Debattenkultur zu Nahost: "Der Antisemitismus ist globaler und tiefer in die Sprache politischer Eliten eingeschrieben als je zuvor"

vor 21 Stunden 1

Vier Warnhinweise für die intellektuelle Diskussion über Gaza und Israel

 Die israelische Soziologin Eva Illouz
Die israelische Soziologin Eva Illouz © Corinna Kern/​Laif

Intellektuelle haben in der Regel kein schwieriges Leben. Ihre Aufgabe besteht darin, das normale Chaos menschlicher Angelegenheiten zu beobachten und ein Urteil abzugeben, in dem sie das gesellschaftliche Kollektiv an die zentralen Werte erinnern, an die es glaubt. Die Lage einer heutigen jüdischen Intellektuellen ist jedoch weitaus schwieriger: Sie sieht sich nicht nur mit radikal widersprüchlichen Ausprägungen menschlicher Torheiten konfrontiert, sondern auch mit einander widerstreitenden Loyalitäten.

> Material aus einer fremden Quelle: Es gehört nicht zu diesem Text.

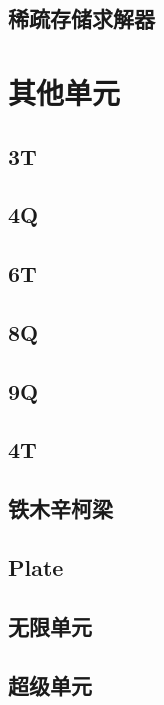 \documentclass[UTF8]{ctexbook}
\begin{document}
\subsection{稀疏存储求解器}

\section{其他单元}
\subsection{3T}

\subsection{4Q}

\subsection{6T}

\subsection{8Q}

\subsection{9Q}

\subsection{4T}

\subsection{铁木辛柯梁}

\subsection{Plate}

\subsection{无限单元}

\subsection{超级单元}
\end{document}
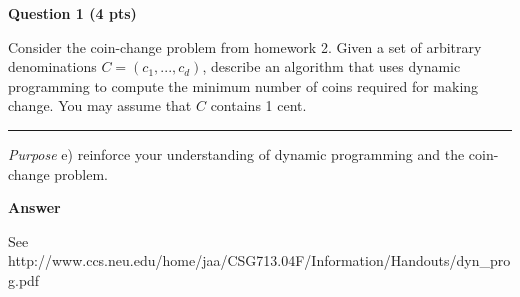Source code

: \documentclass{article}
\newcommand\separator{\rule{\textwidth}{.2pt}}
\begin{document}
\newpage


\begin{framed}
    \textbf{Question 1 (4 pts)}
    
    Consider the coin-change problem from homework 2. Given a set of arbitrary 
    denominations $C =(c_1,...,c_d)$, describe an algorithm that uses dynamic 
    programming to compute the minimum number of coins required for making 
    change. You may assume that $C$ contains 1 cent.

    \separator

    \textit{Purpose} e) reinforce your understanding of dynamic programming and 
    the coin-change problem.

\end{framed}


\textbf{Answer}

See http://www.ccs.neu.edu/home/jaa/CSG713.04F/Information/Handouts/dyn_prog.pdf



\newpage




\end{document}
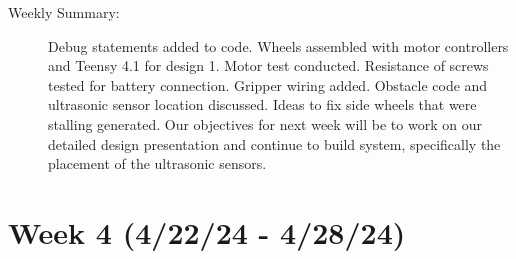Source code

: \documentclass[11pt]{report}
\begin{document}
\begin{adjustwidth}{0.5cm}{0cm}
\begin{description}
    \item [Weekly Summary:]Debug statements added to code. Wheels assembled with motor controllers and Teensy 4.1 for design 1. Motor test conducted. Resistance of screws tested for battery connection. Gripper wiring added. Obstacle code and ultrasonic sensor location discussed. Ideas to fix side wheels that were stalling generated. Our objectives for next week will be to work on our detailed design presentation and continue to build system, specifically the placement of the ultrasonic sensors.
\end{description}\vspace{0.5em}
\end{adjustwidth}

\section{Week 4 (4/22/24 - 4/28/24)}
\end{document}

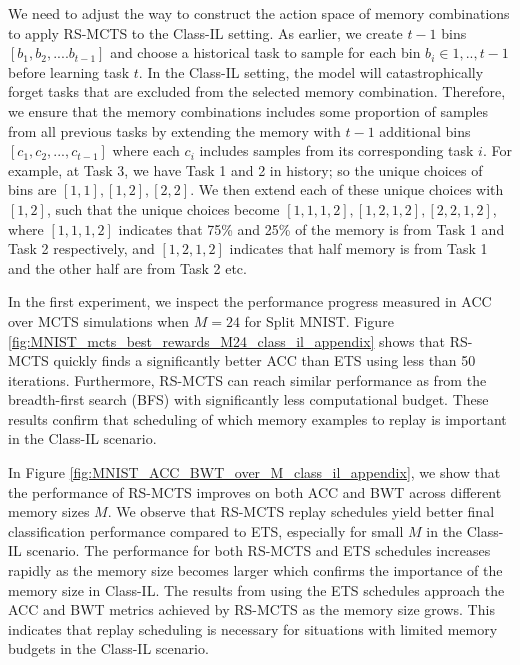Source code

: We need to adjust the way to construct the action space of memory combinations to apply RS-MCTS to the Class-IL setting. As earlier, we create $t-1$ bins $[b_1, b_2, ....b_{t-1}]$ and choose a historical task to sample for each bin $b_i \in {1,.., t-1}$ before learning task $t$. In the Class-IL setting, the model will catastrophically forget tasks that are excluded from the selected memory combination. Therefore, we ensure that the memory combinations includes some proportion of samples from all previous tasks by extending the memory with $t-1$ additional bins $[c_1, c_2, ..., c_{t-1}]$ where each $c_i$ includes samples from its corresponding task $i$. For example, at Task 3, we have Task 1 and 2 in history; so the unique choices of bins are $[1,1], [1,2], [2,2]$. We then extend each of these unique choices with $[1, 2]$, such that the unique choices become $[1,1,1,2], [1,2,1,2], [2,2,1,2]$, where $[1,1,1,2]$ indicates that 75\% and 25\% of the memory is from Task 1 and Task 2 respectively, and $[1,2,1,2]$ indicates that half memory is from Task 1 and the other half are from Task 2 etc.

In the first experiment, we inspect the performance progress measured in ACC over MCTS simulations when $M=24$ for Split MNIST. Figure \ref{fig:MNIST_mcts_best_rewards_M24_class_il_appendix} shows that RS-MCTS quickly finds a significantly better ACC than ETS using less than 50 iterations. Furthermore, RS-MCTS can reach similar performance as from the breadth-first search (BFS) with significantly less computational budget. These results confirm that scheduling of which memory examples to replay is important in the Class-IL scenario. 

In Figure \ref{fig:MNIST_ACC_BWT_over_M_class_il_appendix}, we show that the performance of RS-MCTS improves on both ACC and BWT across  different  memory sizes $M$. We observe that RS-MCTS replay schedules yield better final classification performance compared to ETS, especially for small $M$ in the Class-IL scenario. The performance for both RS-MCTS and ETS schedules increases rapidly as the memory size becomes larger which confirms the importance of the memory size in Class-IL. The results from using the ETS schedules approach the ACC and BWT metrics achieved by RS-MCTS as the memory size grows. This indicates that replay scheduling is necessary for situations with limited memory budgets in the Class-IL scenario. 

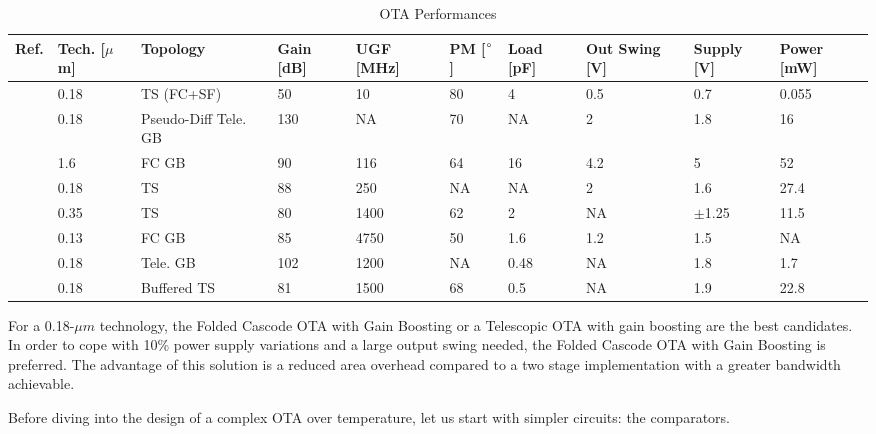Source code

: \begin{table}[htp]
	\caption{OTA Performances}
	\centering
	\label{table:ota_comparison_table}
	\begin{tabular}{L{5\charwidth} L{4.2\charwidth} L{11\charwidth} R{4.5\charwidth} R{4.5\charwidth} R{3.5\charwidth} R{4.5\charwidth} C{9\charwidth} C{6.2\charwidth} C{5.5\charwidth}}
	\toprule
	Ref. & Tech. [\(\mu \)m] & Topology & Gain [dB] & UGF [MHz] & PM [\(\degree \)] & Load [pF] & Out Swing [V] & Supply [V] & Power [mW] \\
    \midrule
    \cite{Sauerbrey2002}  & 0.18 & TS (FC+SF\footnotemark[1]) & 50  &   10 & 80 & 4    & 0.5 & 0.7 & 0.055 \\
    \cite{Chiu2004}       & 0.18 & Pseudo-Diff Tele. GB       & 130 &   NA & 70 &   NA & 2\footnotemark[2] & 1.8 & 16 \\
    \cite{Bult1991}       &  1.6 & FC GB                      & 90  &  116 & 64 & 16   & 4.2 & 5 & 52 \\
    \cite{Miyahara2014}   & 0.18 & TS                         & 88  &  250 & NA &   NA & 2\footnotemark[2] & 1.6 & 27.4 \\
    \cite{Thandri2006}    & 0.35 & TS                         & 80  & 1400 & 62 &  2   & NA & \(\pm \)1.25 & 11.5 \\
    \cite{Zhang2015PRIME} & 0.13 & FC GB                      & 85  & 4750 & 50 &  1.6 & 1.2 & 1.5 & NA \\
    \cite{Liu2015OpAmp}   & 0.18 & Tele. GB                   & 102 & 1200 & NA & 0.48 & NA  & 1.8 & 1.7 \\
    \cite{Sun2016}        & 0.18 & Buffered TS                & 81  & 1500 & 68 &  0.5 & NA  & 1.9 & 22.8 \\
	\bottomrule
	\end{tabular}
\end{table}

For a 0.18-$\mu m$ technology, the Folded Cascode OTA with Gain Boosting or a Telescopic OTA with gain boosting are the best candidates. In order to cope with 10\% power supply variations and a large output swing needed, the Folded Cascode OTA with Gain Boosting is preferred.
The advantage of this solution is a reduced area overhead compared to a two stage implementation with a greater bandwidth achievable.

Before diving into the design of a complex OTA over temperature, let us start with simpler circuits: the comparators.


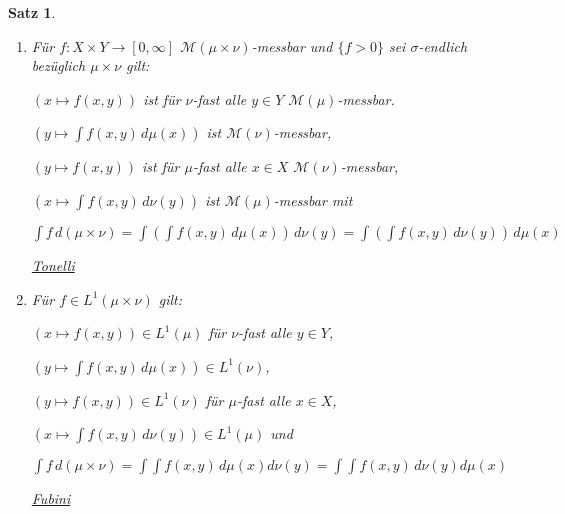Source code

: \documentclass[11pt]{memoir}
\theoremstyle{changebreak}
\newtheorem{Satz}{Satz}[chapter]
\begin{document}
\begin{Satz}
\begin{enumerate}
	\item Für $f: X \times Y \rightarrow [0, \infty]$ $\mathscr M(\mu \times \nu)$-messbar und $\{f > 0\}$ sei $\sigma$-endlich bezüglich $\mu \times \nu$ gilt:
	\par
	$(x \mapsto f(x, y))$ ist für $\nu$-fast alle $y \in Y$ $\mathscr M(\mu)$-messbar.
	\par
	$\left(y \mapsto \int f(x, y) \, d\mu(x)\right) $ ist $\mathscr M(\nu)$-messbar,
	\par
	$(y \mapsto f(x, y))$ ist für $\mu$-fast alle $x \in X$ $\mathscr M(\nu)$-messbar,
	\par
	$\left( x \mapsto \int f(x, y) \, d\nu(y)\right)$ ist $\mathscr M(\mu)$-messbar mit
	\begin{center}
		$\int f \, d(\mu \times \nu) = \int \left( \int f(x, y) \, d\mu(x) \right) \, d\nu(y) = \int \left( \int f(x, y) \, d\nu(y) \right) \, d\mu(x)$ \\
	\end{center}
	\emph{\underline{Tonelli}}

	\item Für $f \in L^1(\mu \times \nu)$ gilt:
	\par
	$(x \mapsto f(x, y)) \in L^1(\mu)$ für $\nu$-fast alle $y \in Y$,
	\par
	$(y \mapsto \int f(x, y)\, d\mu(x)) \in L^1(\nu)$,
	\par
	$(y \mapsto f(x, y)) \in L^1(\nu)$ für $\mu$-fast alle $x \in X$,
	\par
	$(x \mapsto \int f(x, y) \, d\nu(y)) \in L^1(\mu)$ und
	\begin{center}
		$\int f \, d(\mu \times \nu) = \int \int f(x, y) \, d\mu(x)d\nu(y) = \int \int f(x, y) \, d\nu(y)d\mu(x)$
	\end{center}
	\emph{\underline{Fubini}}
\end{enumerate}
\end{Satz}
\end{document}
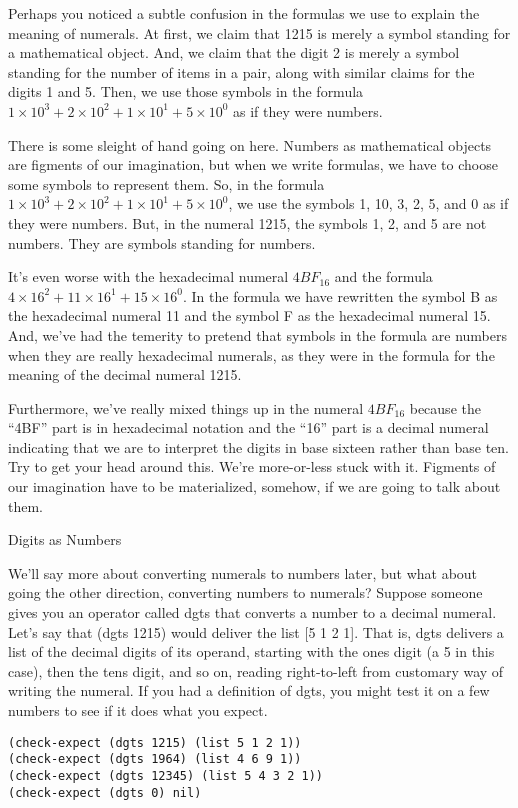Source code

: \begin{aside}
Perhaps you noticed a subtle confusion in the formulas we use
to explain the meaning of numerals. At first, we claim that
1215 is merely a symbol standing for a mathematical object.
And, we claim that the digit 2 is merely a symbol standing
for the number of items in a pair, along with similar
claims for the digits 1 and 5.
Then, we use those symbols in the formula
$1 \times 10^3 + 2 \times 10^2 + 1 \times 10^1 + 5 \times 10^0$
as if they were numbers.

There is some sleight of hand going on here.
Numbers as mathematical objects are figments of our imagination,
but when we write formulas, we have to choose some symbols to
represent them.
So, in the formula $1 \times 10^3 + 2 \times 10^2 + 1 \times 10^1 + 5 \times 10^0$,
we use the symbols 1, 10, 3, 2, 5, and 0 as if they were numbers.
But, in the numeral 1215, the symbols 1, 2, and 5 are not numbers.
They are symbols standing for numbers.

It's even worse with the hexadecimal numeral $4BF_{16}$
and the formula $4 \times 16^2 + 11 \times 16^1 + 15 \times 16^0$.
In the formula we have rewritten the symbol B as the hexadecimal numeral 11
and the symbol F as the hexadecimal numeral 15.
And, we've had the temerity to pretend that symbols
in the formula are numbers when they are really hexadecimal numerals,
as they were in the formula for the meaning of the decimal numeral 1215.

Furthermore, we've really mixed things up in the numeral
$4BF_{16}$ because the ``4BF'' part is in hexadecimal notation
and the ``16'' part is a decimal numeral indicating that we are
to interpret the digits in base sixteen rather than base ten.
Try to get your head around this.
We're more-or-less stuck with it. Figments of our imagination have
to be materialized, somehow, if we are going to talk about them.
\caption{Digits as Numbers}
\label{aside-digits-as-numbers}
\end{aside}

We'll say more about converting numerals to numbers later,
but what about going the other direction, converting
numbers to numerals?
Suppose someone gives you an operator called \textsf{dgts} that
converts a number to a decimal numeral.
Let's say that \textsf{(dgts 1215)} would deliver the list \textsf{[5 1 2 1]}.
That is, \textsf{dgts} delivers a list of the decimal digits
of its operand,
starting with the ones digit (a 5 in this case),
then the tens digit, and so on, reading right-to-left from
customary way of writing the numeral.
If you had a definition of \textsf{dgts},
you might test it on a few numbers to see if it does what you expect.
\begin{Verbatim}
(check-expect (dgts 1215) (list 5 1 2 1))
(check-expect (dgts 1964) (list 4 6 9 1))
(check-expect (dgts 12345) (list 5 4 3 2 1))
(check-expect (dgts 0) nil)
\end{Verbatim}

Wendet sie sich nach links, entgeht ihr nicht die spektakuläre Rückkehr des Antisemitismus aus dem Inneren des liberalen Bauchs westlicher Demokratien. Spürbar ist dies in vielen offensichtlichen und weniger offensichtlichen Formen: im erschreckenden Anstieg antisemitischer Gewalt in Westeuropa und den USA; in der weitverbreiteten öffentlichen Fixierung auf Israel und seine Handlungen; in der Dämonisierung des Zionismus als einzigartig kriminelle Ideologie; in Boykottaufrufen gegen Israelis, die an die Stigmatisierung und Ghettoisierung früherer Zeiten erinnern – alles eingehüllt in die Behauptung, Antisemitismus existiere gar nicht, sei ein manipulativer Vorwurf der Juden oder, noch besser, eine nachvollziehbare Reaktion auf Israels Taten. Nach dem 7. Oktober musste die jüdische Intellektuelle ernüchtert erkennen: Der Antisemitismus als irrationale Triebkraft des menschlichen Handelns ist keineswegs verschwunden, sondern hat sich in den demokratischen Gesellschaften verstärkt – er kommt aus den Reihen der vermeintlich demokratischsten Kräfte selbst. Er ist globaler und tiefer in die Sprache politischer Eliten eingeschrieben als je zuvor.